═════ Provided entries
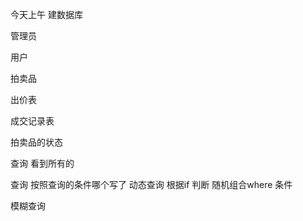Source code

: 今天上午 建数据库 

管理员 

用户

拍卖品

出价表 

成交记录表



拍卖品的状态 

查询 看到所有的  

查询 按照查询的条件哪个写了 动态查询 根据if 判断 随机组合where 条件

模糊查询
══════════
═════ Provided entries
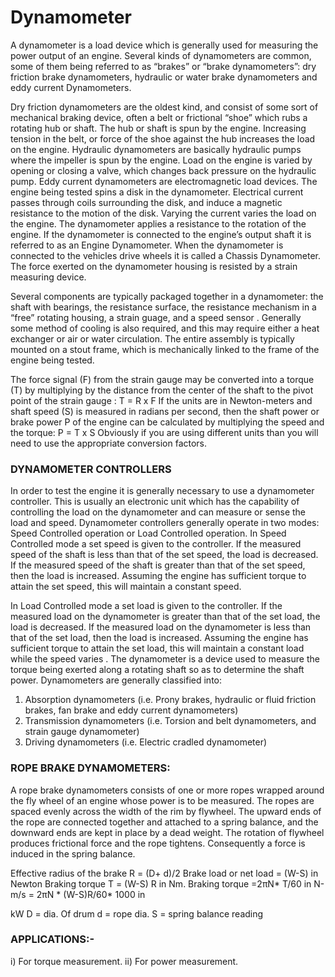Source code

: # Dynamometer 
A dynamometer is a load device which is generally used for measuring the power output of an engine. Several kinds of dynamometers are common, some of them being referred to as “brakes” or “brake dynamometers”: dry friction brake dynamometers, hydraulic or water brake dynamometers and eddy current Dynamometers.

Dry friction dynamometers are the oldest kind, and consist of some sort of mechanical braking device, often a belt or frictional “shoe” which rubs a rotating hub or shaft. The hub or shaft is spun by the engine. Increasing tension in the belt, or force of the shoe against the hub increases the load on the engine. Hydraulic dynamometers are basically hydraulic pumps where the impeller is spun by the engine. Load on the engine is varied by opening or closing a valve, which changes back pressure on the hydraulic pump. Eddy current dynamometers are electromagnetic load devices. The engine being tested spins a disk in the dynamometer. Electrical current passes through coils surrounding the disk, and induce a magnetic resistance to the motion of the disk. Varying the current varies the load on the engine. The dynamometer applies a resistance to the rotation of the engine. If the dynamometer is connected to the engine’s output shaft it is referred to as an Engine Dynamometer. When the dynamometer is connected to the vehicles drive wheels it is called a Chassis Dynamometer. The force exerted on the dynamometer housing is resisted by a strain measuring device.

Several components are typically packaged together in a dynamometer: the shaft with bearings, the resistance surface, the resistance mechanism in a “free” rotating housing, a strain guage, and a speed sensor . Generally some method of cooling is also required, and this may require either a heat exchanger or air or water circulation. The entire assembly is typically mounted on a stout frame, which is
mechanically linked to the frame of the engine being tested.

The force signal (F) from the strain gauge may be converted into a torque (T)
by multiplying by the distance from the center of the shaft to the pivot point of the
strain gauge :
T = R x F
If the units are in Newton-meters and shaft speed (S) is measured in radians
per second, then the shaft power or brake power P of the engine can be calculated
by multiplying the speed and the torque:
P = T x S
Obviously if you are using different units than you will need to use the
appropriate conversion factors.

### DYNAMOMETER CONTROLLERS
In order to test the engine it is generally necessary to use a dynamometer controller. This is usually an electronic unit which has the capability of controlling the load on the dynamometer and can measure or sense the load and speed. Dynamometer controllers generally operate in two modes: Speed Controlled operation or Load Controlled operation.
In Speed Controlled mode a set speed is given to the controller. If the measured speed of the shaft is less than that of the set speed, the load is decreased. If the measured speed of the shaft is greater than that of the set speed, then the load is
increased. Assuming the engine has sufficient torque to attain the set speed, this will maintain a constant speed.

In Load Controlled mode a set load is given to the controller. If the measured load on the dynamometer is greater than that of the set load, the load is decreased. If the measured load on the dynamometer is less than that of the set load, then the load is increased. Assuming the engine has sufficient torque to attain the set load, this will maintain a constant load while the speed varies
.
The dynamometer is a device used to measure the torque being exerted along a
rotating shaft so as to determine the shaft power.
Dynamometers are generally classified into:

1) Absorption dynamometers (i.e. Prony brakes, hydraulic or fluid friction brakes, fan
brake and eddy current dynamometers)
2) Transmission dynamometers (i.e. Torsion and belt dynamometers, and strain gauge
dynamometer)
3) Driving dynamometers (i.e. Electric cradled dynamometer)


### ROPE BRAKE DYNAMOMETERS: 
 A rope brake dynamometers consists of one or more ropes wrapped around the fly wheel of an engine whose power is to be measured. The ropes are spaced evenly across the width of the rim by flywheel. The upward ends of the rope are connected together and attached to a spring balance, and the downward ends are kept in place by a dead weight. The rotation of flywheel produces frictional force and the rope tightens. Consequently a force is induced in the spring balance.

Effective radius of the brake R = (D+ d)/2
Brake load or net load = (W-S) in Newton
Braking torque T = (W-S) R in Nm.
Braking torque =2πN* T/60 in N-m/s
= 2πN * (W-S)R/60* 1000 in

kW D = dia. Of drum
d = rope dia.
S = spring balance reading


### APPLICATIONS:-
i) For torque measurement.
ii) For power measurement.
══════════
═════ Provided entries
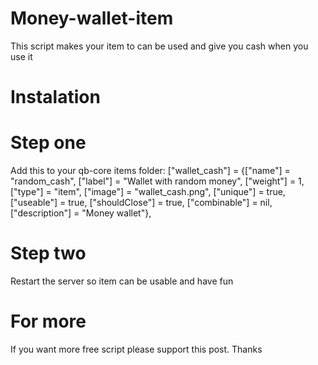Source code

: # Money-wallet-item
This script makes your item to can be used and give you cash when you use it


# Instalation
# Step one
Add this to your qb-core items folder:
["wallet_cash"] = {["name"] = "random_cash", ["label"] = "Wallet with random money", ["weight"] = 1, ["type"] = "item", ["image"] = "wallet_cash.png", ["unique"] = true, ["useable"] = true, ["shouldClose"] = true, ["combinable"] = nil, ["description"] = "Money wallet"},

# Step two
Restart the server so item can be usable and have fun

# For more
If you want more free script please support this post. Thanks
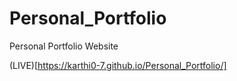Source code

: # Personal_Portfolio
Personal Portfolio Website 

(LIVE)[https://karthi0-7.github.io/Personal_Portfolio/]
══════════
▸ **Task statement**
The string "from": state how many lines above contain it, giving nothing but the number.

▸ **Exercise answer**
2